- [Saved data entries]

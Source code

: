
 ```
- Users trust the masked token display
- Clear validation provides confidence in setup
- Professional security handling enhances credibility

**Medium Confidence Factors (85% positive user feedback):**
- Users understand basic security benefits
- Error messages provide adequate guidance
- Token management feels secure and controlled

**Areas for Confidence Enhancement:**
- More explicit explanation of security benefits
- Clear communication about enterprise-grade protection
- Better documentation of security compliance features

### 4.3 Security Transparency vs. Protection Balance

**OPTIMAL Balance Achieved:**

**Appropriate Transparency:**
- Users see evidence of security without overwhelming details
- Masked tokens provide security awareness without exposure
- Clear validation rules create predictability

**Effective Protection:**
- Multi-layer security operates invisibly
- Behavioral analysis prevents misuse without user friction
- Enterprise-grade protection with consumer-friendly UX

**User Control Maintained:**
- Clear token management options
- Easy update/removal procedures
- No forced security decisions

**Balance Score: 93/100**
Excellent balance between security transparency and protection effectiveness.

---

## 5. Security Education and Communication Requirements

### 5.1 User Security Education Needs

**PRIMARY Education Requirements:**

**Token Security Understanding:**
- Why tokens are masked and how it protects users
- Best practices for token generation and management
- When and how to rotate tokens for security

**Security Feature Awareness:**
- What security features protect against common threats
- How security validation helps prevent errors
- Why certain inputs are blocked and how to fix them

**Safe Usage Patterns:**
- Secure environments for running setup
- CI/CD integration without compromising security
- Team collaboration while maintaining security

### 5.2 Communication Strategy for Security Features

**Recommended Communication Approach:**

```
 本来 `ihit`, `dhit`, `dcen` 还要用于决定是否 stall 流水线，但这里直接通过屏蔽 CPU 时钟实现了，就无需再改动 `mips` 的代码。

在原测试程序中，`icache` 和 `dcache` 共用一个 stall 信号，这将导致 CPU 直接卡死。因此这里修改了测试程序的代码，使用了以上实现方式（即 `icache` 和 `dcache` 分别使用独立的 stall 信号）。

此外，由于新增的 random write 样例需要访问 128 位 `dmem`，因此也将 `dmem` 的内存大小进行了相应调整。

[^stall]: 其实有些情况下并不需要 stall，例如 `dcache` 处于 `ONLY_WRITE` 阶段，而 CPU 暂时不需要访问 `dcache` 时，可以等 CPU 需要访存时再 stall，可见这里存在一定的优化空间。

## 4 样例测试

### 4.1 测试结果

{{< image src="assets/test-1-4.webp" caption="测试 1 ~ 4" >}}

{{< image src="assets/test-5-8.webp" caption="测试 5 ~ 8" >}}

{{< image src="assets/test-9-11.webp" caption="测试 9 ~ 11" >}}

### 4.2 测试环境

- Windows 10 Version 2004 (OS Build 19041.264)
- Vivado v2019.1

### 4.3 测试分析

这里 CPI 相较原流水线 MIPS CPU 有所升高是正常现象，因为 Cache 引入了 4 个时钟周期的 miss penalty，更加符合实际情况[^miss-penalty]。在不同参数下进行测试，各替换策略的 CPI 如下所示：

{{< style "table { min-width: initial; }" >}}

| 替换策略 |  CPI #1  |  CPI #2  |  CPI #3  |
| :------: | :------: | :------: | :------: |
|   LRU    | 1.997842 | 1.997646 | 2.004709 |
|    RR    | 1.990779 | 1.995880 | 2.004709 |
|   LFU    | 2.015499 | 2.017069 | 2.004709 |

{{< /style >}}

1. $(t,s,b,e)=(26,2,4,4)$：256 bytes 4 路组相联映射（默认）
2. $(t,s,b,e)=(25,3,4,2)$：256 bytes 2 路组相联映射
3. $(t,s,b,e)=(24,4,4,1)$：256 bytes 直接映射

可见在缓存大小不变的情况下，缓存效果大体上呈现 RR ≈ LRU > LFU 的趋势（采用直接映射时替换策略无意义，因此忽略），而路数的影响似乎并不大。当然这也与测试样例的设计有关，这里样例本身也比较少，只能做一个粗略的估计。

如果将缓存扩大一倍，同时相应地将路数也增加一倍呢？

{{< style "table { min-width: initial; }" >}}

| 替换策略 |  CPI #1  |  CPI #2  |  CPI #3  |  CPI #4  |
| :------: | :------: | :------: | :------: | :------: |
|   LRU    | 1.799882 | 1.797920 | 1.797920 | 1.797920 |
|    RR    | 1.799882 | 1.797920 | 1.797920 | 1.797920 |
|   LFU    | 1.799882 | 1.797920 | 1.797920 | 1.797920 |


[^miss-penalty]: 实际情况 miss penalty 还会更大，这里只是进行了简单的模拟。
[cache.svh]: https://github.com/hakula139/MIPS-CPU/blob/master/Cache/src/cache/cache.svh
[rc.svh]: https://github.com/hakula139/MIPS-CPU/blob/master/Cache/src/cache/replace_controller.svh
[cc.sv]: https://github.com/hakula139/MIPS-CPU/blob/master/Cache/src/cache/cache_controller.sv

- [WORK ITEM] Going back to the entries above, set down exactly the lines that begin at the one with "2.017069 | 2.004709 |" and end at the one with "可见在缓存大小不变的情况下，缓存效果大体上呈现 RR ≈", both included, and nothing else.

- [SOLUTION TO THIS TASK]
|   LFU    | 2.015499 | 2.017069 | 2.004709 |

{{< /style >}}

1. $(t,s,b,e)=(26,2,4,4)$：256 bytes 4 路组相联映射（默认）
2. $(t,s,b,e)=(25,3,4,2)$：256 bytes 2 路组相联映射
3. $(t,s,b,e)=(24,4,4,1)$：256 bytes 直接映射

可见在缓存大小不变的情况下，缓存效果大体上呈现 RR ≈ LRU > LFU 的趋势（采用直接映射时替换策略无意义，因此忽略），而路数的影响似乎并不大。当然这也与测试样例的设计有关，这里样例本身也比较少，只能做一个粗略的估计。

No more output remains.